====== MATERIAL PROVIDED
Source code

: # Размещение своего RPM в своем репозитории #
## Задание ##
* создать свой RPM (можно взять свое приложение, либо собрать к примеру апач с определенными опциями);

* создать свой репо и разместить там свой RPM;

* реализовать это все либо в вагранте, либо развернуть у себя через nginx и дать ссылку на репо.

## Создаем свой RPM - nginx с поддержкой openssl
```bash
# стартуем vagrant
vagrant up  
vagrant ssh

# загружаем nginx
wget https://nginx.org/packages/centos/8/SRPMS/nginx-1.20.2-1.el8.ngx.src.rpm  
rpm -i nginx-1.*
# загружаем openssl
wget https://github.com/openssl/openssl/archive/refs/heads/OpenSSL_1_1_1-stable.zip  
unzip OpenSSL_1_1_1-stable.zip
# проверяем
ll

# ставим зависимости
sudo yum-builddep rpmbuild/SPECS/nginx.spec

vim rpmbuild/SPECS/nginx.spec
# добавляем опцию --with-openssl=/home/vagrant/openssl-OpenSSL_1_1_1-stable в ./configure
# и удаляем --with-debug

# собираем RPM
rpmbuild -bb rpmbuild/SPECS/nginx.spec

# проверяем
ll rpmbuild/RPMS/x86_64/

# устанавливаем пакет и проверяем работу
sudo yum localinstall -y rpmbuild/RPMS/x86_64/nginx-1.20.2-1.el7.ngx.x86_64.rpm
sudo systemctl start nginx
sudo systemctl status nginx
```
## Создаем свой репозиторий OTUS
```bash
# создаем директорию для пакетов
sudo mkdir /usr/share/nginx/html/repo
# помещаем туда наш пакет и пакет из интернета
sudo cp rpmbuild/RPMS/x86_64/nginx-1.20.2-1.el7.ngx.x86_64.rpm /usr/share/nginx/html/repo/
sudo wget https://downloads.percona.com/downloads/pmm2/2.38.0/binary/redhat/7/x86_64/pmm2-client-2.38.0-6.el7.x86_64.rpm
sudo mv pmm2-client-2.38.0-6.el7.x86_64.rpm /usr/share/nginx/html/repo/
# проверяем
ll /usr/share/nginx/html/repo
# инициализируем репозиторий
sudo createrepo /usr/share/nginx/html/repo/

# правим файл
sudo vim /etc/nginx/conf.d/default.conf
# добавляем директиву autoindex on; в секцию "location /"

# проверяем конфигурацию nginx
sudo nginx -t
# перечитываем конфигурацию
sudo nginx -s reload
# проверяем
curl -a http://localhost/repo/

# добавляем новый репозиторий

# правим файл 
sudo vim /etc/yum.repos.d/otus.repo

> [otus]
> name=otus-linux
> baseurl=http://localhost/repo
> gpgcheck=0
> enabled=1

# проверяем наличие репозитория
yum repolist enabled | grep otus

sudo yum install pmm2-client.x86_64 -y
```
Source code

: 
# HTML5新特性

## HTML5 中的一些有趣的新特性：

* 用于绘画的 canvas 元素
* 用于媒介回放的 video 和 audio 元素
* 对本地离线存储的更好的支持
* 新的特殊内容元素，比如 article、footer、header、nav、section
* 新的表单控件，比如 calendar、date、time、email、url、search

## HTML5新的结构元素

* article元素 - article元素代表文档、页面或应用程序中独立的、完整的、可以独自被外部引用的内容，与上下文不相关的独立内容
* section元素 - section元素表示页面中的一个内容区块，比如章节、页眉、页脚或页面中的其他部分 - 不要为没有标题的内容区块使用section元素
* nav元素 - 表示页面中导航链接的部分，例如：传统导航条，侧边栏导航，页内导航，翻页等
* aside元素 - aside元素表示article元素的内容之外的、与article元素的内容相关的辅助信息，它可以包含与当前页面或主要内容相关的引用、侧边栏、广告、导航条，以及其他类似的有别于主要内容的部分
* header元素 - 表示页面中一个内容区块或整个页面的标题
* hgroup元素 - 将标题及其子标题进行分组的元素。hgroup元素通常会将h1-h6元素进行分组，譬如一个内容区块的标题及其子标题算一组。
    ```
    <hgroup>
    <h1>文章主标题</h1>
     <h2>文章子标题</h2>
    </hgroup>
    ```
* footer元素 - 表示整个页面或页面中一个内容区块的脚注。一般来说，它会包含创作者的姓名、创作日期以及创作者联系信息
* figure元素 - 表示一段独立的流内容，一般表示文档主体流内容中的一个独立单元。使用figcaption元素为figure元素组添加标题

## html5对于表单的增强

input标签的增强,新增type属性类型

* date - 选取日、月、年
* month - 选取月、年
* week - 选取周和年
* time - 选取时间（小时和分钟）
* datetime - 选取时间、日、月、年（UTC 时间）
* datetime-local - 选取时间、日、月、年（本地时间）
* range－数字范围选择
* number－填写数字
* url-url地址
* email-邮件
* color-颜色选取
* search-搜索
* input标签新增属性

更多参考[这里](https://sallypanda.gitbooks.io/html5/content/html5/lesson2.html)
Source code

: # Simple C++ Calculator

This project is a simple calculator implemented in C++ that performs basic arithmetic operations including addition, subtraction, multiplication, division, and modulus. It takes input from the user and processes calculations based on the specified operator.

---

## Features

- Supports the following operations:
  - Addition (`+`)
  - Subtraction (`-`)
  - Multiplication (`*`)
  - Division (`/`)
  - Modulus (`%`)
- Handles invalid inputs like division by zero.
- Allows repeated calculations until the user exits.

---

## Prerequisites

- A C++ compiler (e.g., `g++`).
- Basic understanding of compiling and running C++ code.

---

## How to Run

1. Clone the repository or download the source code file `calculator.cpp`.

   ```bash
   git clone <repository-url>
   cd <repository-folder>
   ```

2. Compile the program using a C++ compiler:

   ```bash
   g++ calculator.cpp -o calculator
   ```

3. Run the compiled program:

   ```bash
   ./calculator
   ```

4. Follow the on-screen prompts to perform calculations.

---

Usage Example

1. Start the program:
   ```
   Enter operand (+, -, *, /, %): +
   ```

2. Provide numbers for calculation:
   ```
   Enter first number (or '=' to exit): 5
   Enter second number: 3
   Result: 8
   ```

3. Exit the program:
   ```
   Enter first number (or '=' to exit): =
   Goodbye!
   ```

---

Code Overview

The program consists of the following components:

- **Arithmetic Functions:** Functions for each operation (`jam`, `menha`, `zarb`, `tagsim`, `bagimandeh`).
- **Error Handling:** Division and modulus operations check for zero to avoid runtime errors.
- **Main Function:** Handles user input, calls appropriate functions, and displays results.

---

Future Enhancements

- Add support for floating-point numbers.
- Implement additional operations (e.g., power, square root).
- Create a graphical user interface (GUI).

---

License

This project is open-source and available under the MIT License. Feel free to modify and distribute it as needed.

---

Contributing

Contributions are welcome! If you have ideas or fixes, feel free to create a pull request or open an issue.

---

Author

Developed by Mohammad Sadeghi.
============
## WHAT IS REQUIRED
Number of lines with the string "zero" in them: give it by itself, based on the listing above.

## COMPLETED TASK
2